Interrogé sur le budget présenté par son successeur, Michel Barnier s'est avant tout félicité que son projet, qu'il a toujours souhaité "juste et responsable", ait été "largement repris" par François Bayrou. "La marche que je proposais était plus forte, cela veut dire que si on veut préserver l'objectif de 3% en 2029, il faudra faire d'autres marches plus fortes après", a-t-il toutefois détaillé.

Se retournant sur sa censure, Michel Barnier a affirmé ne pas penser que la question de la désindexation des pensions de retraite par rapport à l'inflation soit la cause de sa chute. "Je ne crois pas que je sois tombé à cause de ça", a-t-il déclaré. Le gouvernement Barnier avait proposé dans un premier temps de décaler à juillet 2025 l'indexation des pensions de retraite sur l'inflation.

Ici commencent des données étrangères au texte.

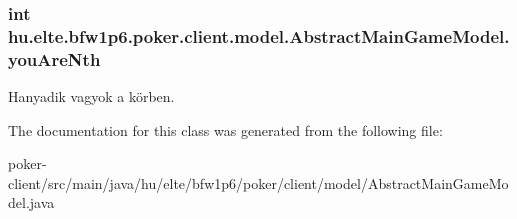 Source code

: \subsubsection[{you\+Are\+Nth}]{\setlength{\rightskip}{0pt plus 5cm}int hu.\+elte.\+bfw1p6.\+poker.\+client.\+model.\+Abstract\+Main\+Game\+Model.\+you\+Are\+Nth\hspace{0.3cm}{\ttfamily [protected]}}\label{classhu_1_1elte_1_1bfw1p6_1_1poker_1_1client_1_1model_1_1_abstract_main_game_model_acdec9afb7f6be033570ccd2be4d18482}
Hanyadik vagyok a körben. 

The documentation for this class was generated from the following file\+:\begin{DoxyCompactItemize}
\item 
poker-\/client/src/main/java/hu/elte/bfw1p6/poker/client/model/Abstract\+Main\+Game\+Model.\+java\end{DoxyCompactItemize}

Face à l'émoi suscité par la mesure, y compris dans sa famille politique, un compromis avait été trouvé. Les pensions auraient été revalorisées à hauteur de la moitié de l'inflation dès le 1er janvier, avant un rattrapage intégral pour les pensions inférieures au Smic, au 1er juillet. "Nous étions parvenus dans la discussion parlementaire à alléger cet effort", a résumé mercredi l'ancien Premier ministre.

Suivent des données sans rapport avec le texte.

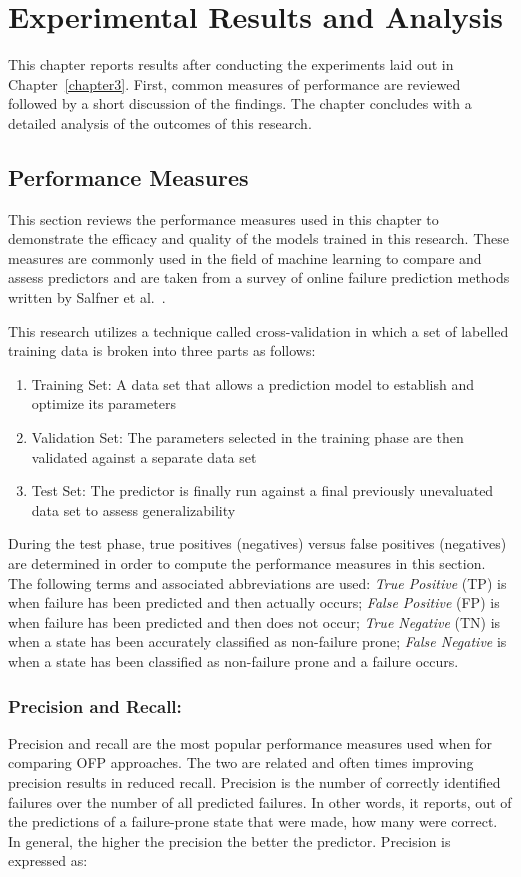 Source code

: \chapter{Experimental Results and Analysis} \label{chapter4}
This chapter reports results after conducting the experiments laid out in
Chapter~\ref{chapter3}.  First, common measures of performance are reviewed
followed by a short discussion of the findings.  The chapter concludes with a
detailed analysis of the outcomes of this research.

\section{Performance Measures} \label{metrics}
This section reviews the performance measures used in this chapter to
demonstrate the efficacy and quality of the models trained in this research.
These measures are commonly used in the field of machine learning to compare
and assess predictors and are taken from a survey of online failure prediction
methods written by Salfner et al.~\cite{salfnerSurvey}.

This research utilizes a technique called cross-validation in which a set of
labelled training data is broken into three parts as follows:
\begin{enumerate}
\item{Training Set:  A data set that allows a prediction model to establish and
optimize its parameters}
\item{Validation Set:  The parameters selected in the training phase are then
validated against a separate data set}
\item{Test Set:  The predictor is finally run against a final previously
unevaluated data set to assess generalizability}
\end{enumerate}
During the test phase, true positives (negatives) versus false positives
(negatives) are determined in order to compute the performance measures in
this section.  The following terms and associated abbreviations are used:
\emph{True Positive} (TP) is when failure has been predicted and then actually
occurs; \emph{False Positive} (FP) is when failure has been predicted and then
does not occur; \emph{True Negative} (TN) is when a state has been accurately
classified as non-failure prone; \emph{False Negative} is when a state has been
classified as non-failure prone and a failure occurs.

\subsection{Precision and Recall:}
Precision and recall are the most popular performance measures used when
for comparing OFP approaches.  The two are related and often times
improving precision results in reduced recall.  Precision is the number of
correctly identified failures over the number of all predicted failures.  In
other words, it reports, out of the predictions of a failure-prone state that
were made, how many were correct.  In general, the higher the precision the
better the predictor.  Precision is expressed as:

Selon lui, l'abandon pur et simple de cette désindexation n'aurait pas empêché le vote de la censure par les oppositions : "J'ai eu le sentiment qu'en faisant un effort supplémentaire de plusieurs milliards (...) il y aurait eu une surenchère sur d'autres sujets." Finalement, la désindexation n'ayant pas été votée avant la fin de l'année dernière, les retraites ont été indexées sur l'inflation au 1er janvier 2025.